#### [Exercise description]
Copy out the entire listing precisely.

(Extracted records)

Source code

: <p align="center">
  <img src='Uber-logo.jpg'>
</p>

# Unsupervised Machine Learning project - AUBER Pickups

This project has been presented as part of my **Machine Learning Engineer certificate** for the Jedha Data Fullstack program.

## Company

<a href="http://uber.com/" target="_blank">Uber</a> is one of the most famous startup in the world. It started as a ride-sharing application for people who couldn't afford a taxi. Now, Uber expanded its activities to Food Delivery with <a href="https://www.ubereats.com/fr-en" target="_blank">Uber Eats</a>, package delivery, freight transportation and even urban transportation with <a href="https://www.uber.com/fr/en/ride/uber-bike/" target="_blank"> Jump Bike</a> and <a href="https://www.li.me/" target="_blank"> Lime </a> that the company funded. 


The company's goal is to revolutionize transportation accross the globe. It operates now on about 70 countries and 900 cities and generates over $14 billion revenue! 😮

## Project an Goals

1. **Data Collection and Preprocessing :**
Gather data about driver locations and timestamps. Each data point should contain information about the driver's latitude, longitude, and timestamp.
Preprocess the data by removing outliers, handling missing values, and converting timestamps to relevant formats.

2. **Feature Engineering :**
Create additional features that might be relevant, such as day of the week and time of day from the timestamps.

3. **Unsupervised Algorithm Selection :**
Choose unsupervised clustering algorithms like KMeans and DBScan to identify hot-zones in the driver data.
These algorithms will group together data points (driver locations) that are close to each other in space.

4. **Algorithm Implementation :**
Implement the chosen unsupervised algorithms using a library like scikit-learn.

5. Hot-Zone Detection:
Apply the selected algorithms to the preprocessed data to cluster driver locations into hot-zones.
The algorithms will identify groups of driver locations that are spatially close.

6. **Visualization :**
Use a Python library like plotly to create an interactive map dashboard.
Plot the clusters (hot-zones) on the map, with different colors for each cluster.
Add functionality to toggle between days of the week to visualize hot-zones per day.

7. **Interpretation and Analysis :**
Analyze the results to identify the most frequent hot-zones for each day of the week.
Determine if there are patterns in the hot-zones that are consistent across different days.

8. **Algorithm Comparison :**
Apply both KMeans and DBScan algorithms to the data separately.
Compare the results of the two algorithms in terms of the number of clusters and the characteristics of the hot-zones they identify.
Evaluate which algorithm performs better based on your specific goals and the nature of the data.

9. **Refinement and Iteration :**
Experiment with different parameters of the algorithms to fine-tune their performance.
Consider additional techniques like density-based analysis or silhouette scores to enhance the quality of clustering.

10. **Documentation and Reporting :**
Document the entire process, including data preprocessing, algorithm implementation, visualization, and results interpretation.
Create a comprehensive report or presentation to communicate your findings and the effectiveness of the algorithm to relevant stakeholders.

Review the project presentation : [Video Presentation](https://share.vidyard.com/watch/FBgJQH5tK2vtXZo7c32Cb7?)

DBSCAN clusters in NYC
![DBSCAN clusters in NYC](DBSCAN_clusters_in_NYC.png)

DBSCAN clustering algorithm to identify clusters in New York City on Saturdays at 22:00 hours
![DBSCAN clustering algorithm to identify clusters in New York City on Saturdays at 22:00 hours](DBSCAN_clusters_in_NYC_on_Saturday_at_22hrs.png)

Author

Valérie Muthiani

(End Extracted records)

#### [Task answer]
Source code

: <p align="center">
  <img src='Uber-logo.jpg'>
</p>

# Unsupervised Machine Learning project - AUBER Pickups

This project has been presented as part of my **Machine Learning Engineer certificate** for the Jedha Data Fullstack program.

## Company

<a href="http://uber.com/" target="_blank">Uber</a> is one of the most famous startup in the world. It started as a ride-sharing application for people who couldn't afford a taxi. Now, Uber expanded its activities to Food Delivery with <a href="https://www.ubereats.com/fr-en" target="_blank">Uber Eats</a>, package delivery, freight transportation and even urban transportation with <a href="https://www.uber.com/fr/en/ride/uber-bike/" target="_blank"> Jump Bike</a> and <a href="https://www.li.me/" target="_blank"> Lime </a> that the company funded. 


The company's goal is to revolutionize transportation accross the globe. It operates now on about 70 countries and 900 cities and generates over $14 billion revenue! 😮

## Project an Goals

1. **Data Collection and Preprocessing :**
Gather data about driver locations and timestamps. Each data point should contain information about the driver's latitude, longitude, and timestamp.
Preprocess the data by removing outliers, handling missing values, and converting timestamps to relevant formats.

2. **Feature Engineering :**
Create additional features that might be relevant, such as day of the week and time of day from the timestamps.

3. **Unsupervised Algorithm Selection :**
Choose unsupervised clustering algorithms like KMeans and DBScan to identify hot-zones in the driver data.
These algorithms will group together data points (driver locations) that are close to each other in space.

4. **Algorithm Implementation :**
Implement the chosen unsupervised algorithms using a library like scikit-learn.

5. Hot-Zone Detection:
Apply the selected algorithms to the preprocessed data to cluster driver locations into hot-zones.
The algorithms will identify groups of driver locations that are spatially close.

6. **Visualization :**
Use a Python library like plotly to create an interactive map dashboard.
Plot the clusters (hot-zones) on the map, with different colors for each cluster.
Add functionality to toggle between days of the week to visualize hot-zones per day.

7. **Interpretation and Analysis :**
Analyze the results to identify the most frequent hot-zones for each day of the week.
Determine if there are patterns in the hot-zones that are consistent across different days.

8. **Algorithm Comparison :**
Apply both KMeans and DBScan algorithms to the data separately.
Compare the results of the two algorithms in terms of the number of clusters and the characteristics of the hot-zones they identify.
Evaluate which algorithm performs better based on your specific goals and the nature of the data.

9. **Refinement and Iteration :**
Experiment with different parameters of the algorithms to fine-tune their performance.
Consider additional techniques like density-based analysis or silhouette scores to enhance the quality of clustering.

10. **Documentation and Reporting :**
Document the entire process, including data preprocessing, algorithm implementation, visualization, and results interpretation.
Create a comprehensive report or presentation to communicate your findings and the effectiveness of the algorithm to relevant stakeholders.

Review the project presentation : [Video Presentation](https://share.vidyard.com/watch/FBgJQH5tK2vtXZo7c32Cb7?)

DBSCAN clusters in NYC
![DBSCAN clusters in NYC](DBSCAN_clusters_in_NYC.png)

DBSCAN clustering algorithm to identify clusters in New York City on Saturdays at 22:00 hours
![DBSCAN clustering algorithm to identify clusters in New York City on Saturdays at 22:00 hours](DBSCAN_clusters_in_NYC_on_Saturday_at_22hrs.png)

Author

Valérie Muthiani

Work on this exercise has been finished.